Agregue a sus temas de interés

Agregue a sus temas de interés Cerrar

lunes, 20 de noviembre de 2017

Es indudable que nuestro país tiene una cultura de trabajo muy destacada. El colombiano es laborioso y rebuscador, ello le ha merecido una reputación internacional de buen trabajador.

Sin embargo, no todo lo que se deriva de este rasgo cultural es positivo. Las largas jornadas afectan la salud, restan tiempo a la familia, al deporte y a la recreación.

Además, lo que resulta paradójico, nuestros niveles de productividad laboral son muy bajos, comparados con otros países. En el mismo lapso, un colombiano produce mucho menos que su par estadounidense o europeo y algo menos que su similar latinoamericano. Ello ocurre no solamente en los empleos en los que los nuestros cuentan con menores recursos productivos, como en el sector agrícola, sino en trabajos que se realizan en condiciones idénticas o muy similares.

Puede haber varias explicaciones para esta situación, pero una de alta incidencia, es la cultura generalizada de la informalidad.

Nos preciamos de ser uno de los países en los que más rápidamente se constituye una empresa, lo que no es más que un embeleco, pues la mayoría de esas empresas creadas legalmente no están preparadas verdaderamente como unidades empresariales formales, organizadas adecuadamente para enfrentar el duro reto de los mercados.

El empresario informal pone su mayor empeño en el logro de un resultado final, pero pasa por alto o menosprecia varios pasos intermedios esenciales como el diseño, la planeación, la gestión de riesgos, la estandarización de procedimientos, y el respeto por el ordenamiento jurídico y las reglas internas preestablecidas.
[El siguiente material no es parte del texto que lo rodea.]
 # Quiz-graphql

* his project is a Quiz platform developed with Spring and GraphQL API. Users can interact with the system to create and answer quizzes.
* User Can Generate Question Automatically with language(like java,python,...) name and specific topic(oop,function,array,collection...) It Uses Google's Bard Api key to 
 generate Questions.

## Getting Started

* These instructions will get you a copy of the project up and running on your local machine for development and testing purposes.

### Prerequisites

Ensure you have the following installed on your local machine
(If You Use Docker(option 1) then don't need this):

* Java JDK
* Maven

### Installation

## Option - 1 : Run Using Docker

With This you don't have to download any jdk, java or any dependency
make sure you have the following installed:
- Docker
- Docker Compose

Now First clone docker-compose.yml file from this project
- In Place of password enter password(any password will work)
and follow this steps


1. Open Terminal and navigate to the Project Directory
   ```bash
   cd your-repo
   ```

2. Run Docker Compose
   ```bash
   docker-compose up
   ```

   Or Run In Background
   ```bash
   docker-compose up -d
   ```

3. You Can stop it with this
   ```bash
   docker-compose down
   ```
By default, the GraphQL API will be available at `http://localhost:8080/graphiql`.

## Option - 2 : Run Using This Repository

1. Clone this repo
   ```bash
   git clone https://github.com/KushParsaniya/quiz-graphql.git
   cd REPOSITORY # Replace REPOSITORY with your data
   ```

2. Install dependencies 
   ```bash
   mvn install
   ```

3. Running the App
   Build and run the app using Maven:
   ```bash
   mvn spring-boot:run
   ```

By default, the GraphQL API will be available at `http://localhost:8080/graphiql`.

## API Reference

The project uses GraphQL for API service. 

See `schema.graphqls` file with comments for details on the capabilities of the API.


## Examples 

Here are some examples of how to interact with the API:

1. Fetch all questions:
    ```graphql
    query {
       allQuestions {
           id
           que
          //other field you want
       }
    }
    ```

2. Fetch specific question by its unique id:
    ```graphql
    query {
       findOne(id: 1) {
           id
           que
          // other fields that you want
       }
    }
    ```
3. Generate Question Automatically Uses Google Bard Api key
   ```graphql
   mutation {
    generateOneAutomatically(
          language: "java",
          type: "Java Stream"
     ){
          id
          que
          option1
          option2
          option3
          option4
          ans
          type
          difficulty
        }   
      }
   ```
Nuestros emprendedores son creativos y recursivos, pero dados a ahorrar tiempo y dinero en concebir y hacer valer protocolos de gestión interna y establecer modelos formales para la toma fluida de las decisiones empresariales. Estoy convencido de que ahí está una de nuestras mayores diferencias con los países desarrollados. Chile o Argentina tienen un ingreso per cápita superior a los US$13.000, mientras que Colombia apenas llega a US$6.000. Nuestra cultura informal es un semillero de pequeñas y medianas empresas artesanales boutique que normalmente no logran llegar a las grandes ligas, porque no se establecen con cimientos formales y con una visión ambiciosa y extendida en el tiempo, sino que se diseñan a punta de olfato y apenas para acomodarse a las vicisitudes del día a día. Esto conduce al menos a dos consecuencias graves: 1. Estas empresas apenas logran capacidad para producir bienes y servicios de buena o decente calidad, no de óptima calidad, lo que se traduce en su inhabilidad para quitarle clientes a la competencia formal. 2. Viven enfocadas en su supervivencia, no crean capacidades para entender el entorno y los cambios de los mercados, no tienen potencial innovador y por ello tienen baja adaptabilidad a los cambios que enfrentan.

La informalidad empresarial no se refiere sólo a la existencia legal de la empresa, el pago de impuestos y al cumplimiento de otras obligaciones, sino además, a la creación y mantenimiento de una cultura hacia lo formal, que se refleja en su organización interna, sus procedimientos y su visión.

Se trata de una situación de raíz que no se soluciona simplemente con sacar una ley de fomento a la formalización. Para cambiar toda una cultura nacional será necesario poner en marcha una gran política pública que construya con el tiempo nuevos incentivos para ir modificando estructuralmente la visión del emprendedor típico colombiano, de forma que, al cabo de unos años, logremos sumar al valioso activo de la capacidad de trabajo, una visión más competitiva de talla mundial.